Tweet from @bentossell (I love his daily AI newsletter)
The list got me thinking… instead of framing as “AI replaces X job”, I think the actual outcome is more like “AI recreates X job”, in much the same way that ATMs recreated the bank teller’s job, and personal computers recreated the typist’s job, and Photoshop recreated the graphic designer’s job…
Implicit in this, is that change is inevitable and outcomes will favor those who best adapt.
Just some thinking aloud…
Content creator –> after AI –> Human does more editing, curating, and aggregating (eg, across different media types)
Journalist –> AI –> Human does more primary research (developing sources, interviewing), editing
Teacher –> AI –> Human does more coaching (emotional support), planning (what to learn when), problem solving (when students are stuck)

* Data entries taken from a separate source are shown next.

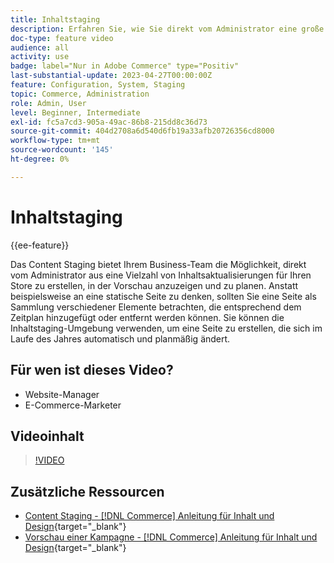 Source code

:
 ```yaml
---
title: Inhaltstaging
description: Erfahren Sie, wie Sie direkt vom Administrator eine große Auswahl an Inhaltsaktualisierungen für Ihren Store erstellen, in der Vorschau anzeigen und planen.
doc-type: feature video
audience: all
activity: use
badge: label="Nur in Adobe Commerce" type="Positiv"
last-substantial-update: 2023-04-27T00:00:00Z
feature: Configuration, System, Staging
topic: Commerce, Administration
role: Admin, User
level: Beginner, Intermediate
exl-id: fc5a7cd3-905a-49ac-86b8-215dd8c36d73
source-git-commit: 404d2708a6d540d6fb19a33afb20726356cd8000
workflow-type: tm+mt
source-wordcount: '145'
ht-degree: 0%

---
```


# Inhaltstaging

{{ee-feature}}

Das Content Staging bietet Ihrem Business-Team die Möglichkeit, direkt vom Administrator aus eine Vielzahl von Inhaltsaktualisierungen für Ihren Store zu erstellen, in der Vorschau anzuzeigen und zu planen. Anstatt beispielsweise an eine statische Seite zu denken, sollten Sie eine Seite als Sammlung verschiedener Elemente betrachten, die entsprechend dem Zeitplan hinzugefügt oder entfernt werden können. Sie können die Inhaltstaging-Umgebung verwenden, um eine Seite zu erstellen, die sich im Laufe des Jahres automatisch und planmäßig ändert.

## Für wen ist dieses Video?

- Website-Manager
- E-Commerce-Marketer

## Videoinhalt

>[!VIDEO](https://video.tv.adobe.com/v/343784?quality=12&learn=on)

## Zusätzliche Ressourcen

- [Content Staging - [!DNL Commerce] Anleitung für Inhalt und Design](https://experienceleague.adobe.com/docs/commerce-admin/content-design/staging/content-staging.html){target="_blank"}
- [Vorschau einer Kampagne - [!DNL Commerce] Anleitung für Inhalt und Design](https://experienceleague.adobe.com/docs/commerce-admin/content-design/staging/content-staging-preview.html){target="_blank"}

Customer service rep –> AI –> Human does more complex issue resolution, relationship building, sales development
Social media manager –> AI –> Human does more editing and curation, community and relationship building
Translator –> AI –> Human does more fact checking, editing, research
Musician –> AI –> Human does more mixing, curating, multimedia, live performance, inventing new musical styles
Not insignificant, too, that several of the jobs on the list — such as web developer or social media manager — didn’t exist in their current form as recently as a few decades ago, and were also enabled (or transformed) by similar mega waves of technological change (eg, personal computers, smartphones, the internet).
I do think AI has surprised in the following important way: Even as recently as a year ago, most people would have assumed that the creative fields (broadly, activities like making art, writing fiction, composing music) were less at risk than the more repetitive, linear, analytical fields. Today generative art and LLMs have definitively proven otherwise.
Change filled times ahead!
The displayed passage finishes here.